== Prompt ==
How many lines below hold the string "Data"? Report that number alone.
- Opening Delimiter -
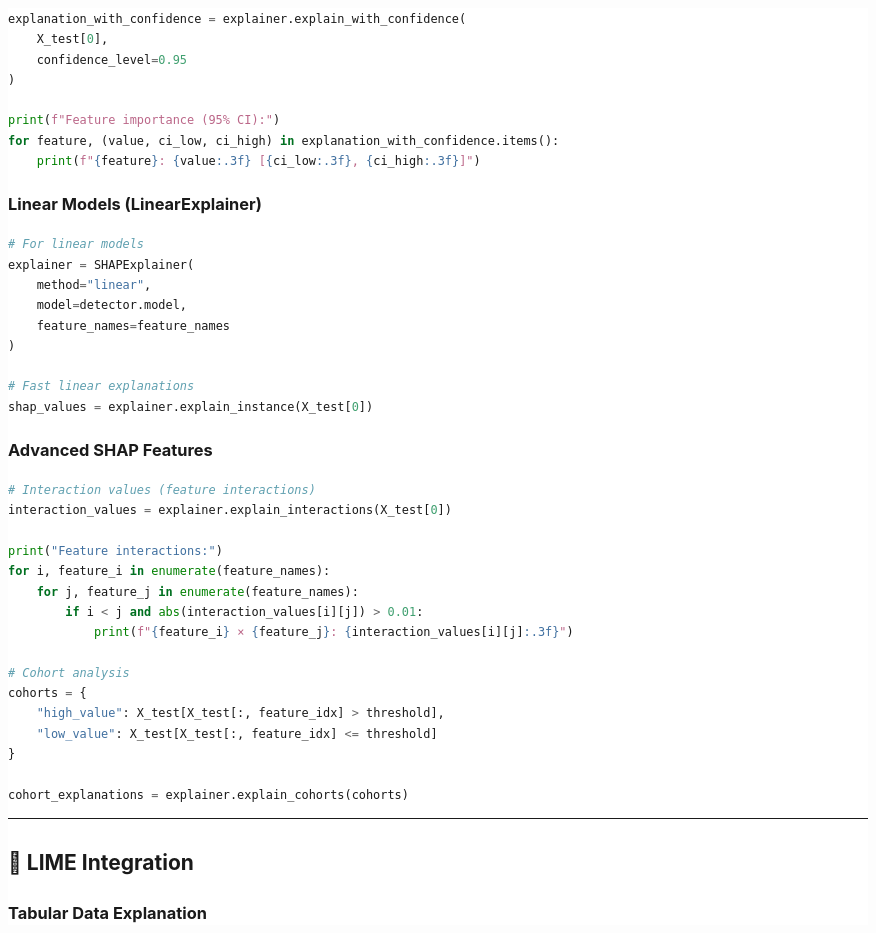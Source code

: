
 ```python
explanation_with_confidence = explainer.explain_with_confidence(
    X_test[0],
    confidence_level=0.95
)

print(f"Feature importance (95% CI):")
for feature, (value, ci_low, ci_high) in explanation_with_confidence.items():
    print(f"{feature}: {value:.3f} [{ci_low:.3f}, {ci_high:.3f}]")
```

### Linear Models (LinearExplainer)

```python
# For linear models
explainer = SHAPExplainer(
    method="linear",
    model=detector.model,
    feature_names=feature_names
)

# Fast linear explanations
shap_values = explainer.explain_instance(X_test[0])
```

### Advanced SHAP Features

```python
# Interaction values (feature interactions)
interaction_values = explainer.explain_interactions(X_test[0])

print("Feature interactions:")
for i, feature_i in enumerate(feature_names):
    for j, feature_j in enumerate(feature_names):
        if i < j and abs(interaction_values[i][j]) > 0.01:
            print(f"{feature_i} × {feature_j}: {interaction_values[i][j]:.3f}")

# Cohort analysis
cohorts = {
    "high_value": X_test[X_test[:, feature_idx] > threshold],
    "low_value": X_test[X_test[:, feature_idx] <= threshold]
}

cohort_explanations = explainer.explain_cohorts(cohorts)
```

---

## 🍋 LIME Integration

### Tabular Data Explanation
- Closing Delimiter -
- Opening Delimiter -
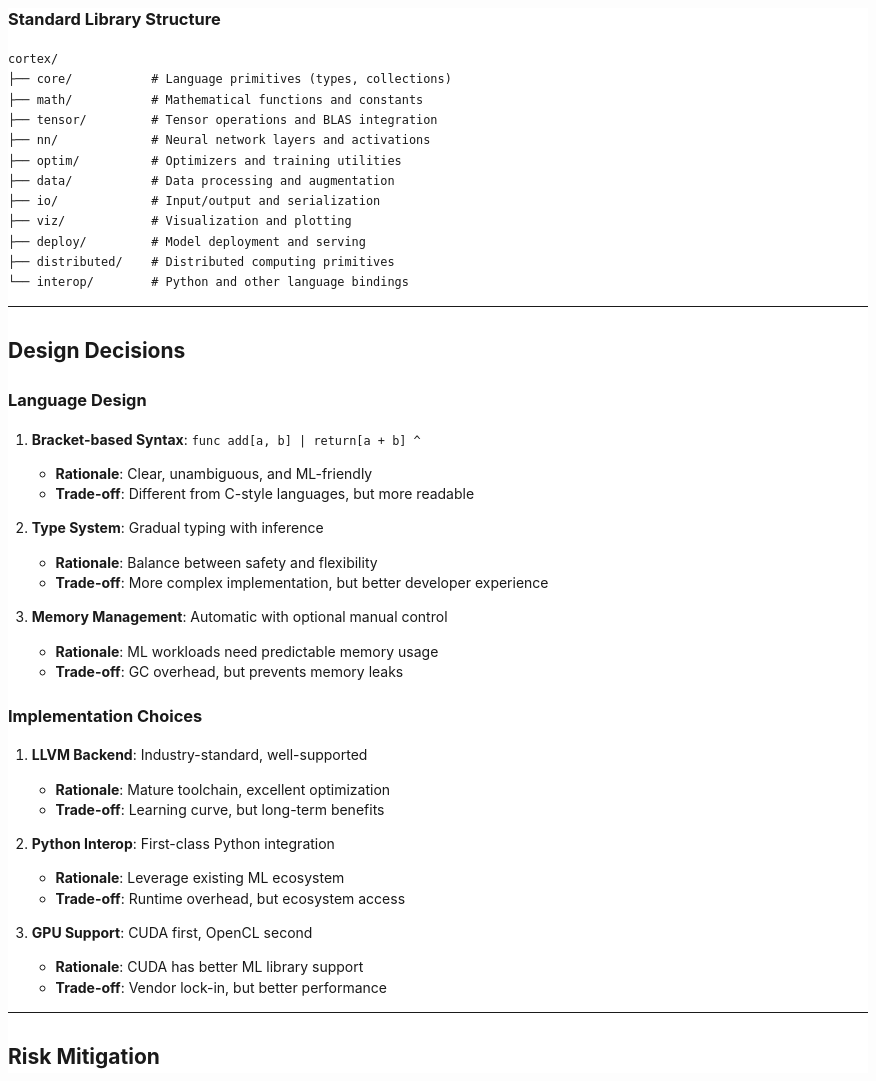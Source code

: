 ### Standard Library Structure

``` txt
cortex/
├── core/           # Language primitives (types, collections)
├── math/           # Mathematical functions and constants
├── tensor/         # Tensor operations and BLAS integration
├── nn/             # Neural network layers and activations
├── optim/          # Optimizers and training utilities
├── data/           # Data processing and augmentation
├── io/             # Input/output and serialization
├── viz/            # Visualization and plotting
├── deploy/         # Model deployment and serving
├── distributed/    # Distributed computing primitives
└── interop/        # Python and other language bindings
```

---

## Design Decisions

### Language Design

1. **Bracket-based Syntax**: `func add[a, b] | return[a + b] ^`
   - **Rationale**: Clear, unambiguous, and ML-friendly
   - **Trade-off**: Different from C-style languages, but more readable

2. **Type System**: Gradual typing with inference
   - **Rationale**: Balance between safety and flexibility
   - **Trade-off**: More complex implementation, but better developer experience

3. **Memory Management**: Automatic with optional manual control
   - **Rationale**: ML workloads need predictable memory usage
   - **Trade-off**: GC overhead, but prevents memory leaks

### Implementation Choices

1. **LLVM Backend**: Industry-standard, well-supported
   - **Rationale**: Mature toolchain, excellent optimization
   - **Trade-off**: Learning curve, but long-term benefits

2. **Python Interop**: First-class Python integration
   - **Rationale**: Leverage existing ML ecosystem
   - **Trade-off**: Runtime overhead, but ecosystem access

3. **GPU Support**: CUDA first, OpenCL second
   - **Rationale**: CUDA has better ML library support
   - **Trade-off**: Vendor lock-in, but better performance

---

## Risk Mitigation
- Closing Delimiter -
== Answer space ==
2